Answer Applies to: Georgia
Replied: 7/18/2011
    Law Office of Immigration & International Trade Law
    Law Office of Immigration & International Trade Law | Linda Liang
    You need to ask him whether he and she have jointly apply to remove the restriction on his 2 year green card. If they have, he won't have a problem. If they have not, he will be out of status. Either he has to get out of the country or he will be deported some day. However, if he thinks he is somewhat an abused spouse, emotionally or physically, he should consult a lawyer for possible eligibility to self petition as a battered spouse. Good luck!
    Answer Applies to: Florida
    Replied: 7/18/2011
    Law Offices of Caro Kinsella
    Law Offices of Caro Kinsella | Caro Kinsella, Esq.
    No if he now has the permanent green card then he is free to divorce.
    Answer Applies to: Florida
    Replied: 7/18/2011
    Baughman & Wang
    Baughman & Wang | Justin X. Wang
    she cannot deport him. If he has his green card without condition, there is not much she can do even if they divorce. If he has a conditional green card, he will have toget divorce judgment and then file a waiver of joint petition. As long as he can show that his marriage is bona fide, he is fine.
    Answer Applies to: California
    Replied: 7/18/2011
    Immigration Law Offices of Misiti Global, PLLC.
    Immigration Law Offices of Misiti Global, PLLC. | Nicklaus Misiti
    The spouse cannot have him deported. He should speak with an immigration attorney about applying for citizenship. For a free consultation you may contact my office.
    Answer Applies to: New York
    Replied: 7/18/2011
    World Esquire Law Firm
    World Esquire Law Firm | Aime Katambwe
    No she cannot. All she can do is not participate in your friend's application for removal of the condition on LPR or the I-751. This is because he is on a 2-year LPR card since he married a USC in order to get it. Past the 2 year requirement, the marriage will be considered a good faith one and your friend may be successful in removing the condition even without his wife in the picture. So, consult competent counsel on how to do that. If your friend already has the 10-year green card, then there is not much his wife can do to "have him deported." No one has that kind of power other than the US government. Good luck!

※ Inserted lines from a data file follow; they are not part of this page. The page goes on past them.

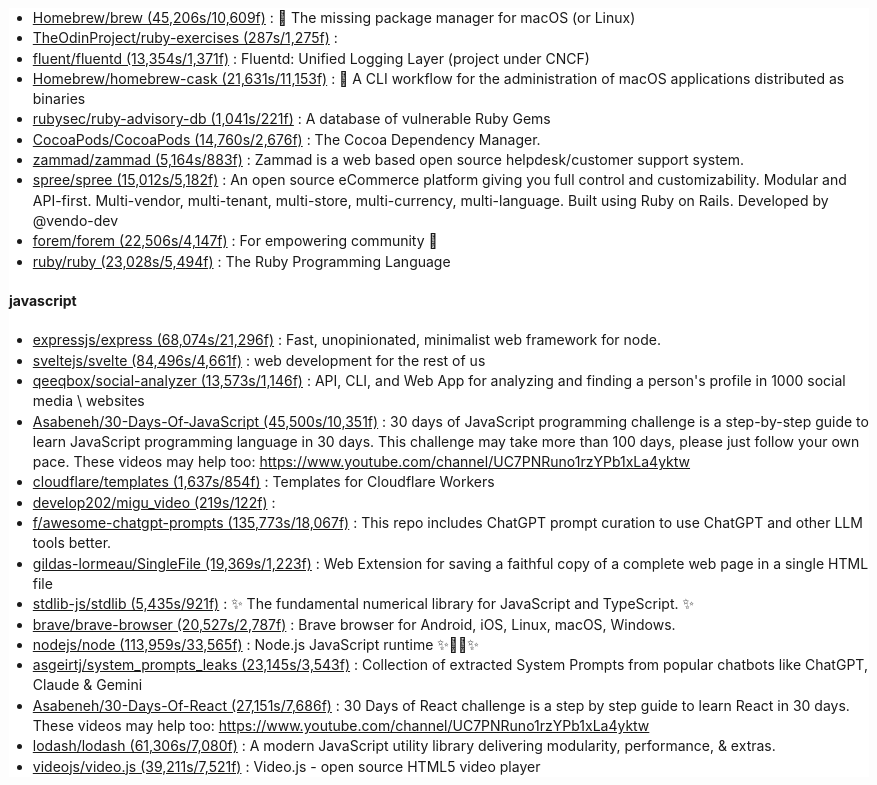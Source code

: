 * [Homebrew/brew (45,206s/10,609f)](https://github.com/Homebrew/brew) : 🍺 The missing package manager for macOS (or Linux)
* [TheOdinProject/ruby-exercises (287s/1,275f)](https://github.com/TheOdinProject/ruby-exercises) : 
* [fluent/fluentd (13,354s/1,371f)](https://github.com/fluent/fluentd) : Fluentd: Unified Logging Layer (project under CNCF)
* [Homebrew/homebrew-cask (21,631s/11,153f)](https://github.com/Homebrew/homebrew-cask) : 🍻 A CLI workflow for the administration of macOS applications distributed as binaries
* [rubysec/ruby-advisory-db (1,041s/221f)](https://github.com/rubysec/ruby-advisory-db) : A database of vulnerable Ruby Gems
* [CocoaPods/CocoaPods (14,760s/2,676f)](https://github.com/CocoaPods/CocoaPods) : The Cocoa Dependency Manager.
* [zammad/zammad (5,164s/883f)](https://github.com/zammad/zammad) : Zammad is a web based open source helpdesk/customer support system.
* [spree/spree (15,012s/5,182f)](https://github.com/spree/spree) : An open source eCommerce platform giving you full control and customizability. Modular and API-first. Multi-vendor, multi-tenant, multi-store, multi-currency, multi-language. Built using Ruby on Rails. Developed by @vendo-dev
* [forem/forem (22,506s/4,147f)](https://github.com/forem/forem) : For empowering community 🌱
* [ruby/ruby (23,028s/5,494f)](https://github.com/ruby/ruby) : The Ruby Programming Language

#### javascript
* [expressjs/express (68,074s/21,296f)](https://github.com/expressjs/express) : Fast, unopinionated, minimalist web framework for node.
* [sveltejs/svelte (84,496s/4,661f)](https://github.com/sveltejs/svelte) : web development for the rest of us
* [qeeqbox/social-analyzer (13,573s/1,146f)](https://github.com/qeeqbox/social-analyzer) : API, CLI, and Web App for analyzing and finding a person's profile in 1000 social media \ websites
* [Asabeneh/30-Days-Of-JavaScript (45,500s/10,351f)](https://github.com/Asabeneh/30-Days-Of-JavaScript) : 30 days of JavaScript programming challenge is a step-by-step guide to learn JavaScript programming language in 30 days. This challenge may take more than 100 days, please just follow your own pace. These videos may help too: https://www.youtube.com/channel/UC7PNRuno1rzYPb1xLa4yktw
* [cloudflare/templates (1,637s/854f)](https://github.com/cloudflare/templates) : Templates for Cloudflare Workers
* [develop202/migu_video (219s/122f)](https://github.com/develop202/migu_video) : 
* [f/awesome-chatgpt-prompts (135,773s/18,067f)](https://github.com/f/awesome-chatgpt-prompts) : This repo includes ChatGPT prompt curation to use ChatGPT and other LLM tools better.
* [gildas-lormeau/SingleFile (19,369s/1,223f)](https://github.com/gildas-lormeau/SingleFile) : Web Extension for saving a faithful copy of a complete web page in a single HTML file
* [stdlib-js/stdlib (5,435s/921f)](https://github.com/stdlib-js/stdlib) : ✨ The fundamental numerical library for JavaScript and TypeScript. ✨
* [brave/brave-browser (20,527s/2,787f)](https://github.com/brave/brave-browser) : Brave browser for Android, iOS, Linux, macOS, Windows.
* [nodejs/node (113,959s/33,565f)](https://github.com/nodejs/node) : Node.js JavaScript runtime ✨🐢🚀✨
* [asgeirtj/system_prompts_leaks (23,145s/3,543f)](https://github.com/asgeirtj/system_prompts_leaks) : Collection of extracted System Prompts from popular chatbots like ChatGPT, Claude & Gemini
* [Asabeneh/30-Days-Of-React (27,151s/7,686f)](https://github.com/Asabeneh/30-Days-Of-React) : 30 Days of React challenge is a step by step guide to learn React in 30 days. These videos may help too: https://www.youtube.com/channel/UC7PNRuno1rzYPb1xLa4yktw
* [lodash/lodash (61,306s/7,080f)](https://github.com/lodash/lodash) : A modern JavaScript utility library delivering modularity, performance, & extras.
* [videojs/video.js (39,211s/7,521f)](https://github.com/videojs/video.js) : Video.js - open source HTML5 video player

    Answer Applies to: California
    Replied: 7/16/2011
    Reza Athari & Associates, PLLC
    Reza Athari & Associates, PLLC | Reza Athari
    If he is a conditional permanent resident and he entered into this marriage in good faith but didn't work, he qualifies to apply for a waiver. For such waiver, he will need a seasoned immigration attorney to help him.
    Answer Applies to: Nevada
    Replied: 7/16/2011
    Fong & Associates
    Fong & Associates | William D. Fong
    No, she cannot have him deported. He is a US permanent resident. Does he have a 10-year card or does he have a conditional residence?
    Answer Applies to: Texas
    Replied: 7/16/2011
    Christian Schmidt, Attorney at Law
    Christian Schmidt, Attorney at Law | Christian Schmidt
    That depends on whether he is already a "unconditional" permanent resident. He should have been granted conditional resident status following his marriage with the obligation to remove the condition on his residence. If he applied to have the condition removed and obtained "unconditional" permanent resident status, there must be a finding that the marriage was entered into purely for immigration purposes for him to be put in removal proceedings. If more than two years passed and he has not yet applied to have the condition on his residence removed, the government might try to deport him. He will then have a chance to file an application to remove the condition together with his wife. If they are already separated, he must first get a divorce to be able to file the application by himself. The Immigration Judge would continue removal proceedings until there is a decision on the application. If approved, he can stay. If denied he can renew the application in court. Only if the judge confirms the denial can he be deported.